Proteasome dysfunction in T cells causes immunodeficiency via cell cycle disruption and apoptosis.

Proteasomes are essential molecular complexes that regulate intracellular protein homeostasis by selectively degrading ubiquitinated proteins. Genetic mutations in proteasome subunits lead to proteasome-associated autoinflammatory syndromes (PRAAS) characterized by autoinflammation, partial progressive lipodystrophy, and, in certain cases, immunodeficiency. However, the molecular mechanisms by which proteasome dysfunction results in these phenotypes remain unclear. Here, we established a mouse model carrying a mutation in β5i (encoded by Psmb8) along with T-cell-specific β5 (encoded by Psmb5) deficiency (KIKO mice).
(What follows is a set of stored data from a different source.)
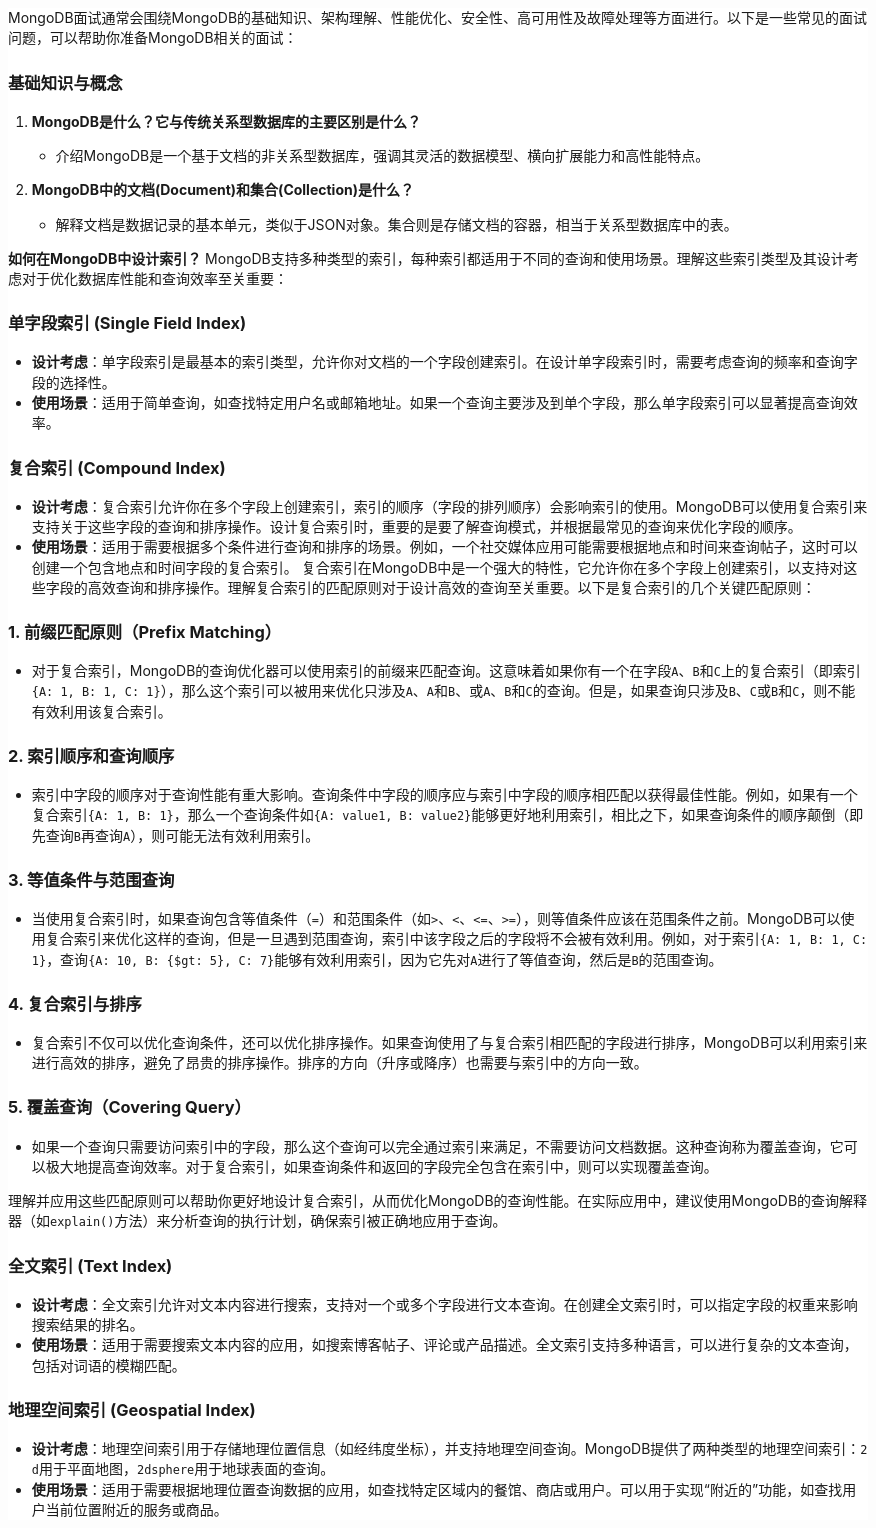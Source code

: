 MongoDB面试通常会围绕MongoDB的基础知识、架构理解、性能优化、安全性、高可用性及故障处理等方面进行。以下是一些常见的面试问题，可以帮助你准备MongoDB相关的面试：

### 基础知识与概念
1. **MongoDB是什么？它与传统关系型数据库的主要区别是什么？**
   - 介绍MongoDB是一个基于文档的非关系型数据库，强调其灵活的数据模型、横向扩展能力和高性能特点。

2. **MongoDB中的文档(Document)和集合(Collection)是什么？**
   - 解释文档是数据记录的基本单元，类似于JSON对象。集合则是存储文档的容器，相当于关系型数据库中的表。

**如何在MongoDB中设计索引？**
MongoDB支持多种类型的索引，每种索引都适用于不同的查询和使用场景。理解这些索引类型及其设计考虑对于优化数据库性能和查询效率至关重要：

### 单字段索引 (Single Field Index)
- **设计考虑**：单字段索引是最基本的索引类型，允许你对文档的一个字段创建索引。在设计单字段索引时，需要考虑查询的频率和查询字段的选择性。
- **使用场景**：适用于简单查询，如查找特定用户名或邮箱地址。如果一个查询主要涉及到单个字段，那么单字段索引可以显著提高查询效率。

### 复合索引 (Compound Index)
- **设计考虑**：复合索引允许你在多个字段上创建索引，索引的顺序（字段的排列顺序）会影响索引的使用。MongoDB可以使用复合索引来支持关于这些字段的查询和排序操作。设计复合索引时，重要的是要了解查询模式，并根据最常见的查询来优化字段的顺序。
- **使用场景**：适用于需要根据多个条件进行查询和排序的场景。例如，一个社交媒体应用可能需要根据地点和时间来查询帖子，这时可以创建一个包含地点和时间字段的复合索引。
复合索引在MongoDB中是一个强大的特性，它允许你在多个字段上创建索引，以支持对这些字段的高效查询和排序操作。理解复合索引的匹配原则对于设计高效的查询至关重要。以下是复合索引的几个关键匹配原则：

### 1. 前缀匹配原则（Prefix Matching）
- 对于复合索引，MongoDB的查询优化器可以使用索引的前缀来匹配查询。这意味着如果你有一个在字段`A`、`B`和`C`上的复合索引（即索引`{A: 1, B: 1, C: 1}`），那么这个索引可以被用来优化只涉及`A`、`A`和`B`、或`A`、`B`和`C`的查询。但是，如果查询只涉及`B`、`C`或`B`和`C`，则不能有效利用该复合索引。

### 2. 索引顺序和查询顺序
- 索引中字段的顺序对于查询性能有重大影响。查询条件中字段的顺序应与索引中字段的顺序相匹配以获得最佳性能。例如，如果有一个复合索引`{A: 1, B: 1}`，那么一个查询条件如`{A: value1, B: value2}`能够更好地利用索引，相比之下，如果查询条件的顺序颠倒（即先查询`B`再查询`A`），则可能无法有效利用索引。

### 3. 等值条件与范围查询
- 当使用复合索引时，如果查询包含等值条件（`=`）和范围条件（如`>`、`<`、`<=`、`>=`），则等值条件应该在范围条件之前。MongoDB可以使用复合索引来优化这样的查询，但是一旦遇到范围查询，索引中该字段之后的字段将不会被有效利用。例如，对于索引`{A: 1, B: 1, C: 1}`，查询`{A: 10, B: {$gt: 5}, C: 7}`能够有效利用索引，因为它先对`A`进行了等值查询，然后是`B`的范围查询。

### 4. 复合索引与排序
- 复合索引不仅可以优化查询条件，还可以优化排序操作。如果查询使用了与复合索引相匹配的字段进行排序，MongoDB可以利用索引来进行高效的排序，避免了昂贵的排序操作。排序的方向（升序或降序）也需要与索引中的方向一致。

### 5. 覆盖查询（Covering Query）
- 如果一个查询只需要访问索引中的字段，那么这个查询可以完全通过索引来满足，不需要访问文档数据。这种查询称为覆盖查询，它可以极大地提高查询效率。对于复合索引，如果查询条件和返回的字段完全包含在索引中，则可以实现覆盖查询。

理解并应用这些匹配原则可以帮助你更好地设计复合索引，从而优化MongoDB的查询性能。在实际应用中，建议使用MongoDB的查询解释器（如`explain()`方法）来分析查询的执行计划，确保索引被正确地应用于查询。

### 全文索引 (Text Index)
- **设计考虑**：全文索引允许对文本内容进行搜索，支持对一个或多个字段进行文本查询。在创建全文索引时，可以指定字段的权重来影响搜索结果的排名。
- **使用场景**：适用于需要搜索文本内容的应用，如搜索博客帖子、评论或产品描述。全文索引支持多种语言，可以进行复杂的文本查询，包括对词语的模糊匹配。

### 地理空间索引 (Geospatial Index)
- **设计考虑**：地理空间索引用于存储地理位置信息（如经纬度坐标），并支持地理空间查询。MongoDB提供了两种类型的地理空间索引：`2d`用于平面地图，`2dsphere`用于地球表面的查询。
- **使用场景**：适用于需要根据地理位置查询数据的应用，如查找特定区域内的餐馆、商店或用户。可以用于实现“附近的”功能，如查找用户当前位置附近的服务或商品。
The KIKO mice presented severe loss of mature T cells in the spleen but not in the thymus, with reduced proteasome activity leading to the accumulation of ubiquitinated proteins. The CD4+ T cells of KIKO mice presented impaired proliferative activity with cell cycle arrest in the G0/G1 phase following T cell receptor (TCR) engagement. T cells from KIKO mice underwent rapid cell death through apoptosis, as treatment of T cells with the caspase inhibitor Z-Val-Ala-Asp(Ome)-fluoromethylketone (Z-VAD-FMK) rescued cell viability. Moreover, proteasome dysfunction induced apoptosis in T cells without affecting either mitochondrial functions or endoplasmic reticulum (ER) stress responses. Thus, our data provide insight into the molecular mechanisms underlying not only immunodeficiency in PRAAS patients but also T-cell deficiency associated with other disorders.